PowerPoint training materials obtained by The Guardian show how analysts could use the system to mine sprawling agency databases consisting of a vast reservoir of data. At least 41 billion records were collected and stored in a single 30-day period in 2012, according to the report, which also says XKeyscore collects more than 20 terabytes of information daily, including emails, chats, social media interactions and even browsing histories – all in real-time.
For example, with little more than an email address, the agency would be able to search “every email address seen in a session by both username and domain”, “every phone number seen in a session (e.g. address book entries or signature block)” and “the webmail and chat activity to include username, buddy list, machine specific cookies etc”.
The PowerPoint documents also reveal that agents would have the ability to search through any individual’s email as long as they had an address.

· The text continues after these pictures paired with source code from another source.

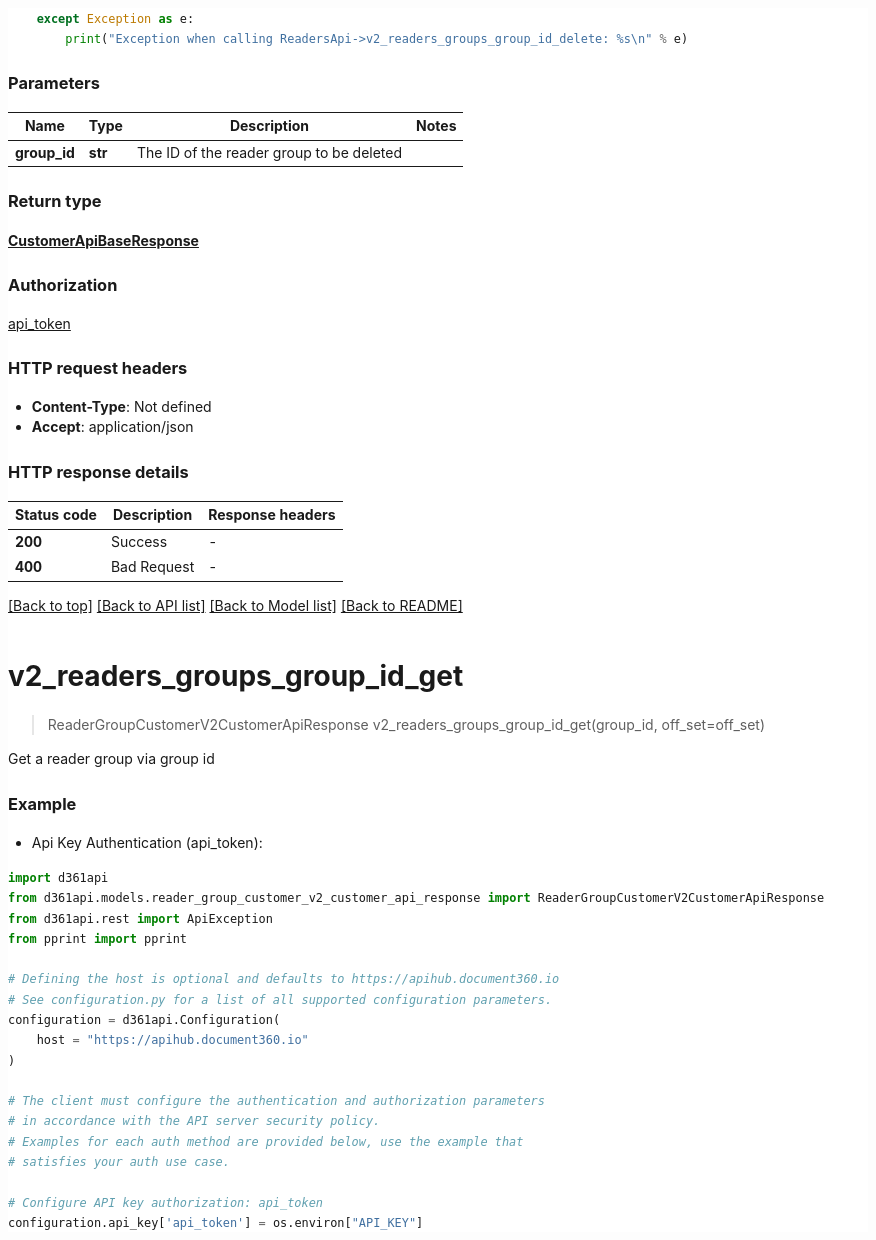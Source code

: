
 ```python
    except Exception as e:
        print("Exception when calling ReadersApi->v2_readers_groups_group_id_delete: %s\n" % e)
```



### Parameters


Name | Type | Description  | Notes
------------- | ------------- | ------------- | -------------
 **group_id** | **str**| The ID of the reader group to be deleted | 

### Return type

[**CustomerApiBaseResponse**](CustomerApiBaseResponse.md)

### Authorization

[api_token](../README.md#api_token)

### HTTP request headers

 - **Content-Type**: Not defined
 - **Accept**: application/json

### HTTP response details

| Status code | Description | Response headers |
|-------------|-------------|------------------|
**200** | Success |  -  |
**400** | Bad Request |  -  |

[[Back to top]](#) [[Back to API list]](../README.md#documentation-for-api-endpoints) [[Back to Model list]](../README.md#documentation-for-models) [[Back to README]](../README.md)

# **v2_readers_groups_group_id_get**
> ReaderGroupCustomerV2CustomerApiResponse v2_readers_groups_group_id_get(group_id, off_set=off_set)

Get a reader group via group id

### Example

* Api Key Authentication (api_token):

```python
import d361api
from d361api.models.reader_group_customer_v2_customer_api_response import ReaderGroupCustomerV2CustomerApiResponse
from d361api.rest import ApiException
from pprint import pprint

# Defining the host is optional and defaults to https://apihub.document360.io
# See configuration.py for a list of all supported configuration parameters.
configuration = d361api.Configuration(
    host = "https://apihub.document360.io"
)

# The client must configure the authentication and authorization parameters
# in accordance with the API server security policy.
# Examples for each auth method are provided below, use the example that
# satisfies your auth use case.

# Configure API key authorization: api_token
configuration.api_key['api_token'] = os.environ["API_KEY"]
```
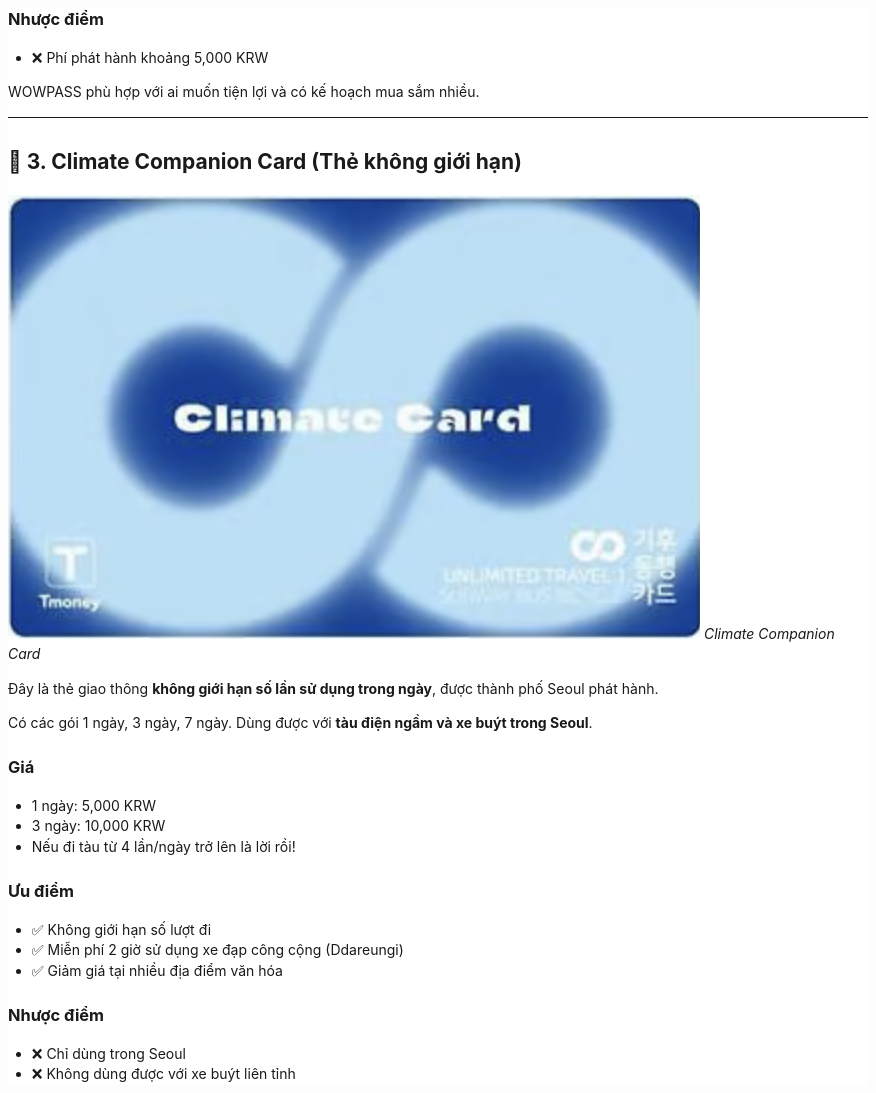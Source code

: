 ### Nhược điểm
- ❌ Phí phát hành khoảng 5,000 KRW

WOWPASS phù hợp với ai muốn tiện lợi và có kế hoạch mua sắm nhiều.

---

## 🥉 3. Climate Companion Card (Thẻ không giới hạn)
![Climate Companion Card](/assets/img/posts/korea-transportation-card/기후동행카드.png)
_Climate Companion Card_

Đây là thẻ giao thông **không giới hạn số lần sử dụng trong ngày**, được thành phố Seoul phát hành.

Có các gói 1 ngày, 3 ngày, 7 ngày. Dùng được với **tàu điện ngầm và xe buýt trong Seoul**.

### Giá
- 1 ngày: 5,000 KRW
- 3 ngày: 10,000 KRW
- Nếu đi tàu từ 4 lần/ngày trở lên là lời rồi!

### Ưu điểm
- ✅ Không giới hạn số lượt đi
- ✅ Miễn phí 2 giờ sử dụng xe đạp công cộng (Ddareungi)
- ✅ Giảm giá tại nhiều địa điểm văn hóa

### Nhược điểm
- ❌ Chỉ dùng trong Seoul
- ❌ Không dùng được với xe buýt liên tỉnh

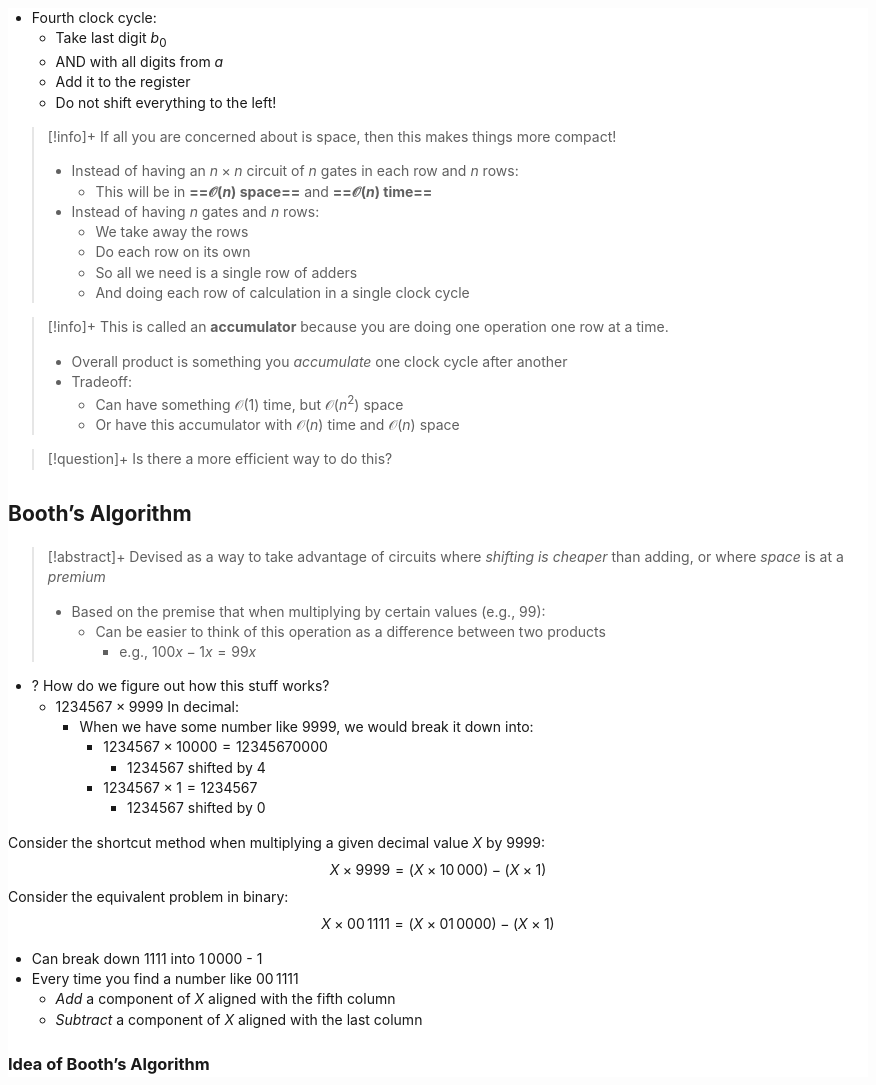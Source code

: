 - Fourth clock cycle:
    - Take last digit $b_{0}$
    - AND with all digits from $a$
    - Add it to the register
    - Do not shift everything to the left!

> [!info]+ If all you are concerned about is space, then this makes things more compact!
> - Instead of having an $n \times n$ circuit of $n$ gates in each row and $n$ rows:
>     - This will be in **==$\mathcal{O}(n)$ space==** and **==$\mathcal{O}(n)$ time==**
> - Instead of having $n$ gates and $n$ rows:
>     - We take away the rows
>     - Do each row on its own
>     - So all we need is a single row of adders
>     - And doing each row of calculation in a single clock cycle

> [!info]+ This is called an **accumulator** because you are doing one operation one row at a time.
> - Overall product is something you *accumulate* one clock cycle after another
> - Tradeoff:
>     - Can have something $\mathcal{O}(1)$ time, but $\mathcal{O}(n^{2})$ space
>     - Or have this accumulator with $\mathcal{O}(n)$ time and $\mathcal{O}(n)$ space

> [!question]+ Is there a more efficient way to do this?

## Booth’s Algorithm

> [!abstract]+ Devised as a way to take advantage of circuits where *shifting is cheaper* than adding, or where *space* is at a *premium*
> - Based on the premise that when multiplying by certain values (e.g., 99):
>     - Can be easier to think of this operation as a difference between two products
>         - e.g., $100x - 1x = 99x$

- ? How do we figure out how this stuff works?
    - $1234567 \times 9999$ In decimal:
        - When we have some number like $9999$, we would break it down into:
            - $1234567 \times 10000 = 12345670000$
                - $1234567$ shifted by 4
            - $1234567 \times 1 = 1234567$
                - $1234567$ shifted by 0

Consider the shortcut method when multiplying a given decimal value $X$ by $9999$:
$$
X \times 9999 = (X \times 10\,000) - (X \times 1)
$$
Consider the equivalent problem in binary:
$$
X \times 00\,1111 = (X \times 01\,0000) - (X \times 1)
$$

- Can break down $1111$ into $1\,0000$ - $1$
- Every time you find a number like $00\,1111$
    - *Add* a component of $X$ aligned with the fifth column
    - *Subtract* a component of $X$ aligned with the last column

### Idea of Booth’s Algorithm
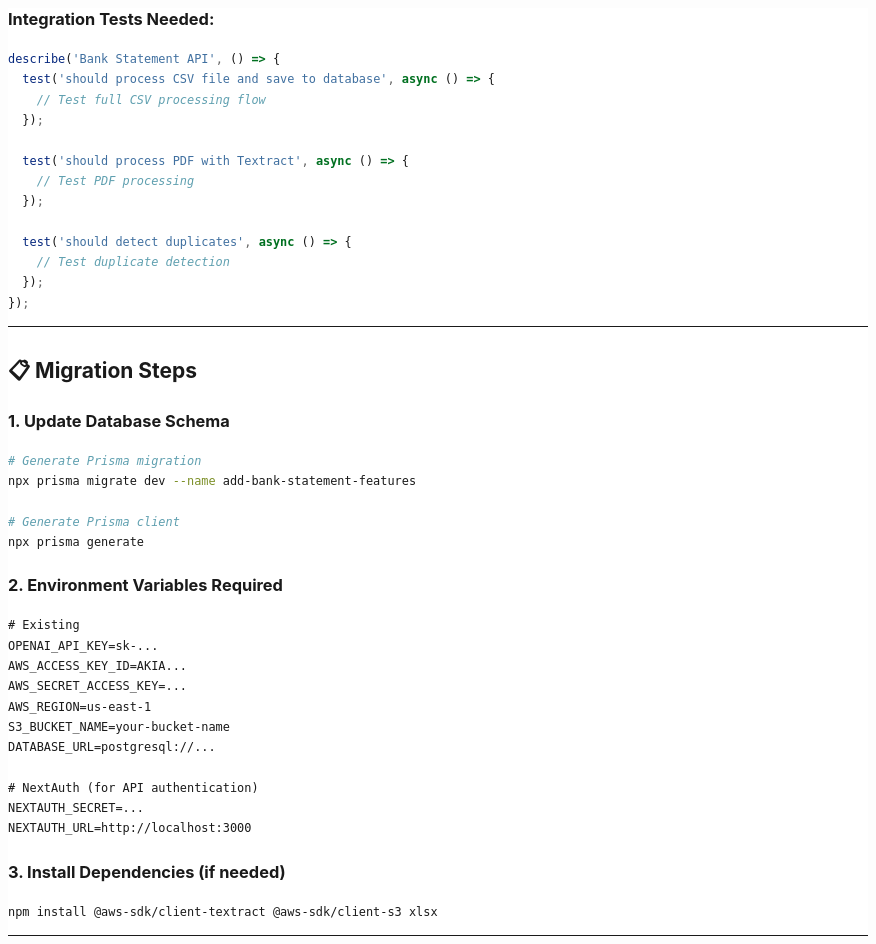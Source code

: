 ### Integration Tests Needed:

```typescript
describe('Bank Statement API', () => {
  test('should process CSV file and save to database', async () => {
    // Test full CSV processing flow
  });

  test('should process PDF with Textract', async () => {
    // Test PDF processing
  });

  test('should detect duplicates', async () => {
    // Test duplicate detection
  });
});
```

---

## 📋 Migration Steps

### 1. Update Database Schema

```bash
# Generate Prisma migration
npx prisma migrate dev --name add-bank-statement-features

# Generate Prisma client
npx prisma generate
```

### 2. Environment Variables Required

```env
# Existing
OPENAI_API_KEY=sk-...
AWS_ACCESS_KEY_ID=AKIA...
AWS_SECRET_ACCESS_KEY=...
AWS_REGION=us-east-1
S3_BUCKET_NAME=your-bucket-name
DATABASE_URL=postgresql://...

# NextAuth (for API authentication)
NEXTAUTH_SECRET=...
NEXTAUTH_URL=http://localhost:3000
```

### 3. Install Dependencies (if needed)

```bash
npm install @aws-sdk/client-textract @aws-sdk/client-s3 xlsx
```

---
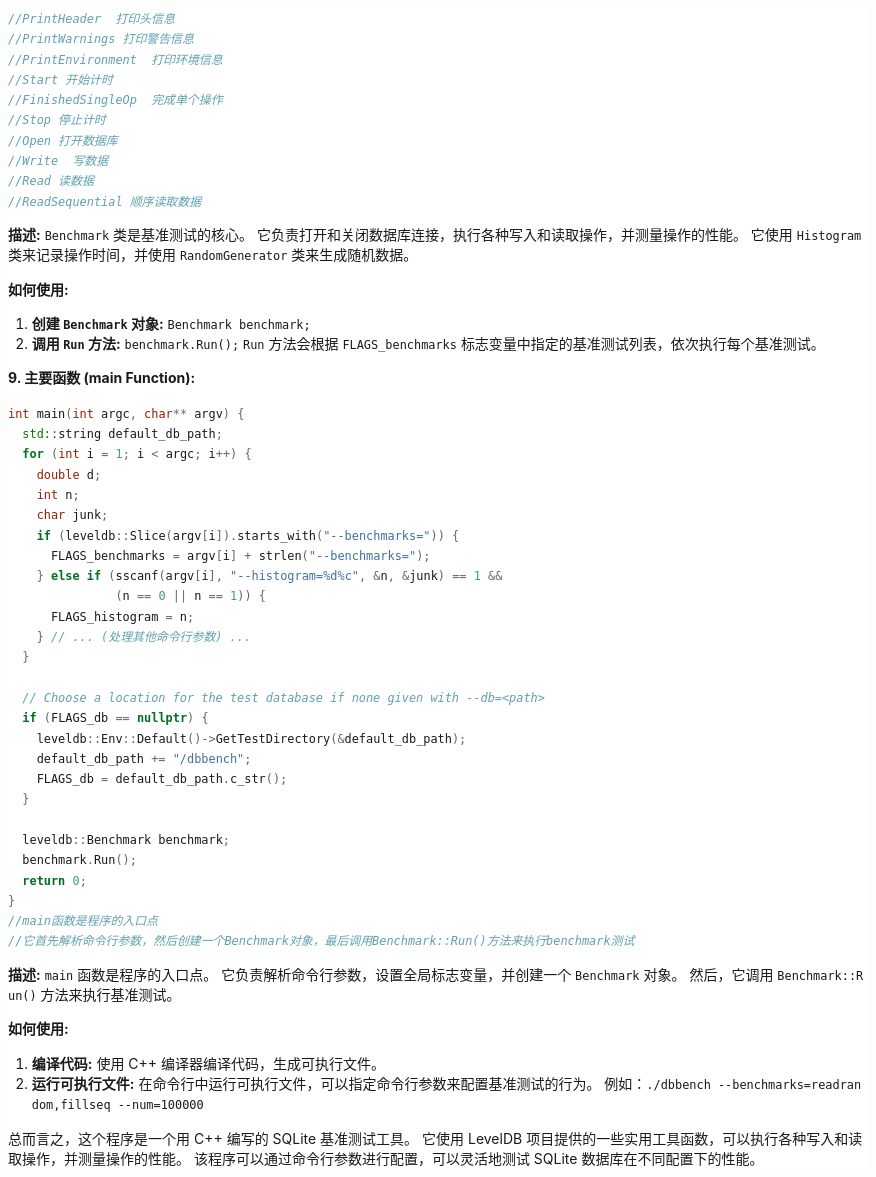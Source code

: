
 ```c++
//PrintHeader  打印头信息
//PrintWarnings 打印警告信息
//PrintEnvironment  打印环境信息
//Start 开始计时
//FinishedSingleOp  完成单个操作
//Stop 停止计时
//Open 打开数据库
//Write  写数据
//Read 读数据
//ReadSequential 顺序读取数据

```

**描述:**  `Benchmark` 类是基准测试的核心。 它负责打开和关闭数据库连接，执行各种写入和读取操作，并测量操作的性能。 它使用 `Histogram` 类来记录操作时间，并使用 `RandomGenerator` 类来生成随机数据。

**如何使用:**
1.  **创建 `Benchmark` 对象:**  `Benchmark benchmark;`
2.  **调用 `Run` 方法:**  `benchmark.Run();`  `Run` 方法会根据 `FLAGS_benchmarks` 标志变量中指定的基准测试列表，依次执行每个基准测试。

**9. 主要函数 (main Function):**

```c++
int main(int argc, char** argv) {
  std::string default_db_path;
  for (int i = 1; i < argc; i++) {
    double d;
    int n;
    char junk;
    if (leveldb::Slice(argv[i]).starts_with("--benchmarks=")) {
      FLAGS_benchmarks = argv[i] + strlen("--benchmarks=");
    } else if (sscanf(argv[i], "--histogram=%d%c", &n, &junk) == 1 &&
               (n == 0 || n == 1)) {
      FLAGS_histogram = n;
    } // ... (处理其他命令行参数) ...
  }

  // Choose a location for the test database if none given with --db=<path>
  if (FLAGS_db == nullptr) {
    leveldb::Env::Default()->GetTestDirectory(&default_db_path);
    default_db_path += "/dbbench";
    FLAGS_db = default_db_path.c_str();
  }

  leveldb::Benchmark benchmark;
  benchmark.Run();
  return 0;
}
//main函数是程序的入口点
//它首先解析命令行参数，然后创建一个Benchmark对象，最后调用Benchmark::Run()方法来执行benchmark测试
```

**描述:**  `main` 函数是程序的入口点。 它负责解析命令行参数，设置全局标志变量，并创建一个 `Benchmark` 对象。 然后，它调用 `Benchmark::Run()` 方法来执行基准测试。

**如何使用:**
1.  **编译代码:**  使用 C++ 编译器编译代码，生成可执行文件。
2.  **运行可执行文件:**  在命令行中运行可执行文件，可以指定命令行参数来配置基准测试的行为。 例如：`./dbbench --benchmarks=readrandom,fillseq --num=100000`

总而言之，这个程序是一个用 C++ 编写的 SQLite 基准测试工具。 它使用 LevelDB 项目提供的一些实用工具函数，可以执行各种写入和读取操作，并测量操作的性能。 该程序可以通过命令行参数进行配置，可以灵活地测试 SQLite 数据库在不同配置下的性能。
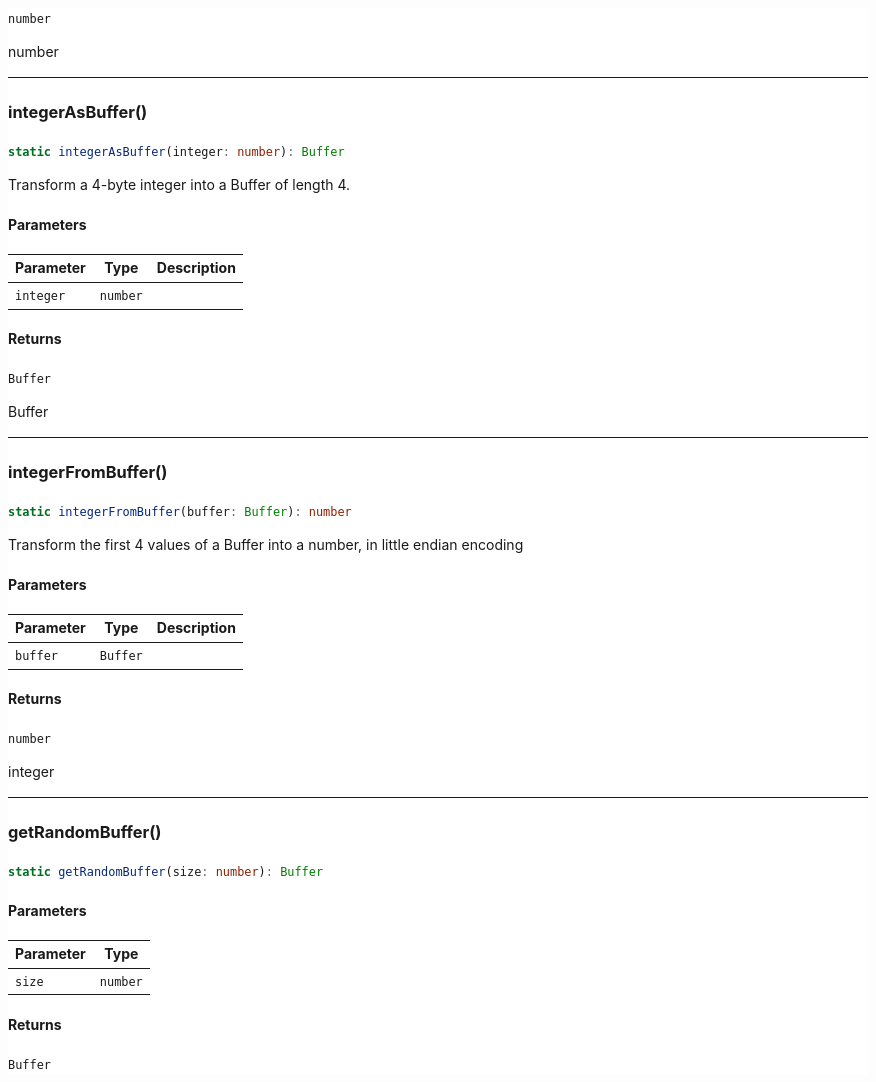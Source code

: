 `number`

number

***

### integerAsBuffer()

```ts
static integerAsBuffer(integer: number): Buffer
```

Transform a 4-byte integer into a Buffer of length 4.

#### Parameters

| Parameter | Type | Description |
| ------ | ------ | ------ |
| `integer` | `number` |  |

#### Returns

`Buffer`

Buffer

***

### integerFromBuffer()

```ts
static integerFromBuffer(buffer: Buffer): number
```

Transform the first 4 values of a Buffer into a number, in little endian encoding

#### Parameters

| Parameter | Type | Description |
| ------ | ------ | ------ |
| `buffer` | `Buffer` |  |

#### Returns

`number`

integer

***

### getRandomBuffer()

```ts
static getRandomBuffer(size: number): Buffer
```

#### Parameters

| Parameter | Type |
| ------ | ------ |
| `size` | `number` |

#### Returns

`Buffer`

This would include “searches within bodies of emails, webpages and documents”, including “To, From, CC, BCC lines” and even the “Contact Us” pages on websites.
This adds validity to Snowden’s often disregarded claim, “I, sitting at my desk could wiretap anyone, from you or your accountant, to a federal judge or even the president, if I had a personal email.”
Far beyond email
Beyond email, the technology would give the NSA the ability to rummage through social media activity. For example, authorities would have the ability to monitor Facebook chats by simply searching a Facebook user name and a date range into a simple search screen.
US authorities claim that no warrant is needed to intercept communications of non-US citizens or if the communication is between an American and a foreign target. However, according to the report, analysts had – in the least – the technological ability to access any information from US persons, provided they had some identifying information such as an email or IP address without prior authorisation.
Snowden’s leaks were hardly the first allegations of mass electronic surveillance; however, the Prism leaks, along with these latest allegations, show how monitoring of the virutal world are far more extensive than most people could possibly imagine.